Problem to solve: Search the records for the string "tmux", then copy each line where it appears.

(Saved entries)
--------

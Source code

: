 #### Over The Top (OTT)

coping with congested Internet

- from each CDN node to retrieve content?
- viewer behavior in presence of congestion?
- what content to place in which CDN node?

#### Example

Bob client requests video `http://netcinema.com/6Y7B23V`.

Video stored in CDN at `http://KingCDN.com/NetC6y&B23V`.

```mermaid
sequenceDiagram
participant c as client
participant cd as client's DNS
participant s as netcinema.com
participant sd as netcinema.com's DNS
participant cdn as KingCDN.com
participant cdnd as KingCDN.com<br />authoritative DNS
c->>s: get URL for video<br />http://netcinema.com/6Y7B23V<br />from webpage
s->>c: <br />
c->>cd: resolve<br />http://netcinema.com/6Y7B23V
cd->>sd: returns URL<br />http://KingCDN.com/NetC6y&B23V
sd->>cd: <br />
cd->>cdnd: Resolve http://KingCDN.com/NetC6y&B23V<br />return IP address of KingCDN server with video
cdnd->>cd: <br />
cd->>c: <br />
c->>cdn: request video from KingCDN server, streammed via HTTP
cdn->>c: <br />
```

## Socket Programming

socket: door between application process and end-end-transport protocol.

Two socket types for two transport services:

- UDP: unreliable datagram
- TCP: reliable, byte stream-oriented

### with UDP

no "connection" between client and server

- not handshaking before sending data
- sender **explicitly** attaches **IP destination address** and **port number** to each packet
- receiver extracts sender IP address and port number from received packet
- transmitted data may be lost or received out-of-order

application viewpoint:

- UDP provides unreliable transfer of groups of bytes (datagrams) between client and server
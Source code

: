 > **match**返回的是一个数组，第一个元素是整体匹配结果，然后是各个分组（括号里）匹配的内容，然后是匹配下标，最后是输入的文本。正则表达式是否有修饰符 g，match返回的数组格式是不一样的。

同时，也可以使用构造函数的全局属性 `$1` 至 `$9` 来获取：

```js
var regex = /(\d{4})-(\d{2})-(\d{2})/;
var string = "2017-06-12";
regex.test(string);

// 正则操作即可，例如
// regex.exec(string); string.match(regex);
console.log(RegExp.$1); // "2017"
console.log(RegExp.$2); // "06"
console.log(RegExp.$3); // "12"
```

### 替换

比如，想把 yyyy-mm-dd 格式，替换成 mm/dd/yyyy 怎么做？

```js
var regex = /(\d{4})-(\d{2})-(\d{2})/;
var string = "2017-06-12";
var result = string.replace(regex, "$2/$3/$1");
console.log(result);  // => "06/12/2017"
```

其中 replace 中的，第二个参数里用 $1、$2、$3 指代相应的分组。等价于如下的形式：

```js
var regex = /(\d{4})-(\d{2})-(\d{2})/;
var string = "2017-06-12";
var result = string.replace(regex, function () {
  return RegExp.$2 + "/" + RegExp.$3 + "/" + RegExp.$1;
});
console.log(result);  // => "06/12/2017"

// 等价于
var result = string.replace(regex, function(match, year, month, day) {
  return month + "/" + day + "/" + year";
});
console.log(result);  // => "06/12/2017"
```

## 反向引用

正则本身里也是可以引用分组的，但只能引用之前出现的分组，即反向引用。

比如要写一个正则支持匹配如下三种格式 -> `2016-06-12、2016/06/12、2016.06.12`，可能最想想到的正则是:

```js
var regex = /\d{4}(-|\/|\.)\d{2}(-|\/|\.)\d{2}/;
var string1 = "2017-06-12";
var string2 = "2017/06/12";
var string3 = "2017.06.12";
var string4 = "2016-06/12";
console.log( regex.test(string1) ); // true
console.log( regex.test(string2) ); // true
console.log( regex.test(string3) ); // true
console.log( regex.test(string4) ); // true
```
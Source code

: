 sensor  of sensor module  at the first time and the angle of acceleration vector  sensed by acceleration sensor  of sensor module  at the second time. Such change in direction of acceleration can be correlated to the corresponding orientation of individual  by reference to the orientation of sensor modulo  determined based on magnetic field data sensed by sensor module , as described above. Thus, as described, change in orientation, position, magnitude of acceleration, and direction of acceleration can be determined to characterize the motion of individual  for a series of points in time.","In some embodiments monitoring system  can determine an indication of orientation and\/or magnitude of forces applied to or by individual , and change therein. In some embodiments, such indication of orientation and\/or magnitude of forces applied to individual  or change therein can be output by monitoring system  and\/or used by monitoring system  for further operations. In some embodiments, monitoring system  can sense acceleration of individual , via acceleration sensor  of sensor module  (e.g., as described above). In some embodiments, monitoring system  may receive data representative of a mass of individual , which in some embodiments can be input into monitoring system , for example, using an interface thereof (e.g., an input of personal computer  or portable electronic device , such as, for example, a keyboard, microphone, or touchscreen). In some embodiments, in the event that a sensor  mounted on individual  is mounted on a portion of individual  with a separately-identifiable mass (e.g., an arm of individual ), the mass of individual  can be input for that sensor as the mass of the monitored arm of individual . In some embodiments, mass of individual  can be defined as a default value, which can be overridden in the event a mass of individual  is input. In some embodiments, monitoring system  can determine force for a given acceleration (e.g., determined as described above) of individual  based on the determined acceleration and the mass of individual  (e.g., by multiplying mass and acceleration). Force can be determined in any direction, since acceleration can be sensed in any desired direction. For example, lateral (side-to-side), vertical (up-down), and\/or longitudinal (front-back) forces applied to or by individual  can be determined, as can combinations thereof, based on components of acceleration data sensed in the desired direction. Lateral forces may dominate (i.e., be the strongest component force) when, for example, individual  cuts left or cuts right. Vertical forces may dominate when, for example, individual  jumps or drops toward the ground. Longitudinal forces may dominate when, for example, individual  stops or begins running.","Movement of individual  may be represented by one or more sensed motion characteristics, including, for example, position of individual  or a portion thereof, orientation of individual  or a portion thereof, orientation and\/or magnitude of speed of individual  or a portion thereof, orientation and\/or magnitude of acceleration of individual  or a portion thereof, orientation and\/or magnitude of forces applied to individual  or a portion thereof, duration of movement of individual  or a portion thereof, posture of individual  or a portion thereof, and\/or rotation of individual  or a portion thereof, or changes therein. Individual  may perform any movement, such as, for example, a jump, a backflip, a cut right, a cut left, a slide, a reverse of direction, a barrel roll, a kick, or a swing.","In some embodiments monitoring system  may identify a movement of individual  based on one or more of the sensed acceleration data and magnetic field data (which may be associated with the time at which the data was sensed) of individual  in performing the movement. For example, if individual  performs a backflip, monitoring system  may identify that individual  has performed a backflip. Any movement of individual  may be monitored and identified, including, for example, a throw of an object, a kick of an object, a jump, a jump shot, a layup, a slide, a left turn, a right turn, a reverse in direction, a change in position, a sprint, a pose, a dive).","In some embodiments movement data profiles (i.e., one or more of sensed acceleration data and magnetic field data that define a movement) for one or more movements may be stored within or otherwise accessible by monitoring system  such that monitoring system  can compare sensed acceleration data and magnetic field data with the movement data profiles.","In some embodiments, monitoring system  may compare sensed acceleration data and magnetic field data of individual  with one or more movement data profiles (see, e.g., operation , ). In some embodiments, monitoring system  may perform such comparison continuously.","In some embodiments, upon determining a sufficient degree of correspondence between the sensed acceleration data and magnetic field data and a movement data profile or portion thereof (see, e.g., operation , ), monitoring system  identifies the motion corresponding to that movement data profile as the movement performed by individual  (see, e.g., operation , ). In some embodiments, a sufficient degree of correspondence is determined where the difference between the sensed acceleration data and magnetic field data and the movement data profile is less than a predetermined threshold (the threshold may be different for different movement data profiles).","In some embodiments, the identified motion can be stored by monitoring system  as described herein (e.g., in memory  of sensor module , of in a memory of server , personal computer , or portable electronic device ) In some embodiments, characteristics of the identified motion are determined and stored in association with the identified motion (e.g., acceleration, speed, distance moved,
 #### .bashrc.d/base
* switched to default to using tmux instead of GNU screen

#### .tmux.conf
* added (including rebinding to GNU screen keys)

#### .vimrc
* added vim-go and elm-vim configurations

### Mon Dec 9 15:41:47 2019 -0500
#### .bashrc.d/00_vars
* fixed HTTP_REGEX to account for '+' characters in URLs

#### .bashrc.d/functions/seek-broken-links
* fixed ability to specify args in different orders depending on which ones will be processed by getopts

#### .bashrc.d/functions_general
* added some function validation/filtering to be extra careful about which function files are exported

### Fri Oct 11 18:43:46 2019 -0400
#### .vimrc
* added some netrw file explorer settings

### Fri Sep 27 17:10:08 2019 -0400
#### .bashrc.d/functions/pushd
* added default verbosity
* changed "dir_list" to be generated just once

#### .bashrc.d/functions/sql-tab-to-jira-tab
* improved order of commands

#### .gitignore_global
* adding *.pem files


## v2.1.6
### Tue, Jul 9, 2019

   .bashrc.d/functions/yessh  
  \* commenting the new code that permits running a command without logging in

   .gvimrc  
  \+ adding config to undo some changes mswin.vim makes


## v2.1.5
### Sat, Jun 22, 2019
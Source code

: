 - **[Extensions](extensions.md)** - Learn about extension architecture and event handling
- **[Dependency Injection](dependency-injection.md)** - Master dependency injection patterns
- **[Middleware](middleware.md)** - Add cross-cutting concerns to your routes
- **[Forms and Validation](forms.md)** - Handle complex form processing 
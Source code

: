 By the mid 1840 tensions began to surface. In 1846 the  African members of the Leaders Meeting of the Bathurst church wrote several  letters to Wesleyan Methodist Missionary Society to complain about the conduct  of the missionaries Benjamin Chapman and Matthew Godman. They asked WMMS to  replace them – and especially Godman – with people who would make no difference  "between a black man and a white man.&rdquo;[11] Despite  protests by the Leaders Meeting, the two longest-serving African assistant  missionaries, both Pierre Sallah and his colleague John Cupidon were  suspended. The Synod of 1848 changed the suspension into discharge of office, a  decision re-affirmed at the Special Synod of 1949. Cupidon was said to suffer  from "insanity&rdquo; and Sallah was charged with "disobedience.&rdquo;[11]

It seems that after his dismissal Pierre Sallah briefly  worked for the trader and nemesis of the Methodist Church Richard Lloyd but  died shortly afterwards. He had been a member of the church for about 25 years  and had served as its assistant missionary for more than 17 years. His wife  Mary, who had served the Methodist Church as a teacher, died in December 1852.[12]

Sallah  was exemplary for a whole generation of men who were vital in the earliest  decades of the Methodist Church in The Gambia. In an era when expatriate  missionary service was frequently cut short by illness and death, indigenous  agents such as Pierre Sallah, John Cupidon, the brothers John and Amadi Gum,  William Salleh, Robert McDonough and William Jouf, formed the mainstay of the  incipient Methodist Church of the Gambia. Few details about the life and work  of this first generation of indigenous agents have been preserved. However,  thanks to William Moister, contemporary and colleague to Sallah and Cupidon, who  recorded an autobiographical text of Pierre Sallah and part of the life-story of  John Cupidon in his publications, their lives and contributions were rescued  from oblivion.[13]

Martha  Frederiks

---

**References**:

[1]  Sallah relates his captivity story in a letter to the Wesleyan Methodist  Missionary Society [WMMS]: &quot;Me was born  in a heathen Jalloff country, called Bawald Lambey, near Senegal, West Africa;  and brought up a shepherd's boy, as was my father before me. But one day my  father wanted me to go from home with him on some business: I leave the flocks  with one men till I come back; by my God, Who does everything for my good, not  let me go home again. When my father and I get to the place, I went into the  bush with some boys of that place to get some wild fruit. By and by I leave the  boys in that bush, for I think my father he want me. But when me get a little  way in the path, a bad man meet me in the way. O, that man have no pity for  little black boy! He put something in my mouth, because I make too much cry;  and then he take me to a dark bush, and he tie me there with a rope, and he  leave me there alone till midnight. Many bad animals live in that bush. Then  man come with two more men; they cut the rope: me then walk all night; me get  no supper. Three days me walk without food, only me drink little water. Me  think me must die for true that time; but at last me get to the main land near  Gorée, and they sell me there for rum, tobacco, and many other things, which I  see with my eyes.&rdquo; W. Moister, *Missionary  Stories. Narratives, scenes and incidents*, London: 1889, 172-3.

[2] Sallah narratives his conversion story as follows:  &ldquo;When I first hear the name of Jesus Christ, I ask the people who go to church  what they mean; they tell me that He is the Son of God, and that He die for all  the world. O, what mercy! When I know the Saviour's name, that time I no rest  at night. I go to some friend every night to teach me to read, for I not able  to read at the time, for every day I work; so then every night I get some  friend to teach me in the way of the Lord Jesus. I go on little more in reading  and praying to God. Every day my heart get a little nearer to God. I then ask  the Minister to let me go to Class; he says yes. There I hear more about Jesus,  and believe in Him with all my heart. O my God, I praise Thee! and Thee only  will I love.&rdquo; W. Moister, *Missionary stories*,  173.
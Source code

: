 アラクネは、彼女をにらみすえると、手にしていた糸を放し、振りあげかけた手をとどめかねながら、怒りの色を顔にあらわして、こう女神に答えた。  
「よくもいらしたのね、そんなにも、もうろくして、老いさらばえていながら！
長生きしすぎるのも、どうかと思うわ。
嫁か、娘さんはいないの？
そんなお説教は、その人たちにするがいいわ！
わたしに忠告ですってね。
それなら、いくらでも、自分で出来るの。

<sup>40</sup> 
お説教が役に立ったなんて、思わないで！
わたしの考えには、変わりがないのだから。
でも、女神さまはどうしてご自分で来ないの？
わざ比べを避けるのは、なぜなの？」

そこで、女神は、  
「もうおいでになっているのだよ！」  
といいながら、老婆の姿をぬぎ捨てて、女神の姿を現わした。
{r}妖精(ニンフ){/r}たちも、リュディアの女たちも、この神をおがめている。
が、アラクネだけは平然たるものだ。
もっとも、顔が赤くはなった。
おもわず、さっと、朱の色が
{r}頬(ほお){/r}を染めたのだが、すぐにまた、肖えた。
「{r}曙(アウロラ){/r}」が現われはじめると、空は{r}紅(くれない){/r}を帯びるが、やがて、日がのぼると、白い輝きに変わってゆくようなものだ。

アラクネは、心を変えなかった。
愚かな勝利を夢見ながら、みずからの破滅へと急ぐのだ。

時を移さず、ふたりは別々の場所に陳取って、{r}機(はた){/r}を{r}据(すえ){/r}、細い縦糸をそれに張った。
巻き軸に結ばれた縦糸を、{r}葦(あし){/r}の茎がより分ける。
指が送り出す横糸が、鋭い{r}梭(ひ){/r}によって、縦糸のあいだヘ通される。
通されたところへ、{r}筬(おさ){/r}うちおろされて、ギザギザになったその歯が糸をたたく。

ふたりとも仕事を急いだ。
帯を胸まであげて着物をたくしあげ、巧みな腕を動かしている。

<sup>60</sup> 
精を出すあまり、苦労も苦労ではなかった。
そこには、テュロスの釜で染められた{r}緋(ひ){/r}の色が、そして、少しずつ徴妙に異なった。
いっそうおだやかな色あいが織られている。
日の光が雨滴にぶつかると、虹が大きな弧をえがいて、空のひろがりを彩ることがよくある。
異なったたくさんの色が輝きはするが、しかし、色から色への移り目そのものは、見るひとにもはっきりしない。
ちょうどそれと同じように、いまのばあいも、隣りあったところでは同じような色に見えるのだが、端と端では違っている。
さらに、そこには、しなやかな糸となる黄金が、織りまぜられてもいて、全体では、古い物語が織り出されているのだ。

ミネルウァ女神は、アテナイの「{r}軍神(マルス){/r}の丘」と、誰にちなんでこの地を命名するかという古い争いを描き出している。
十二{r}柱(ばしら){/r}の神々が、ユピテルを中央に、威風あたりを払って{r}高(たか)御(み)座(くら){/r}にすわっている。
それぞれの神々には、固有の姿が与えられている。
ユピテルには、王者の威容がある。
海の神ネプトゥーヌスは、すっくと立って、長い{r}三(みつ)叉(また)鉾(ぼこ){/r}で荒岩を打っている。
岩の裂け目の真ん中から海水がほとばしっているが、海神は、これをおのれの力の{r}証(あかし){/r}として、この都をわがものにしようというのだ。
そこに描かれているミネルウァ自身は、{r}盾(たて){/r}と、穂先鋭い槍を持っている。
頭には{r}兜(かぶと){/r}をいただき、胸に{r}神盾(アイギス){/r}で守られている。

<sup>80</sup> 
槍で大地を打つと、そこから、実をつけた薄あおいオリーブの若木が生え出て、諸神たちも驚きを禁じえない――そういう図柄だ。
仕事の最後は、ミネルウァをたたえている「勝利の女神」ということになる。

--------

Completed task:
* switched to default to using tmux instead of GNU screen
#### .tmux.conf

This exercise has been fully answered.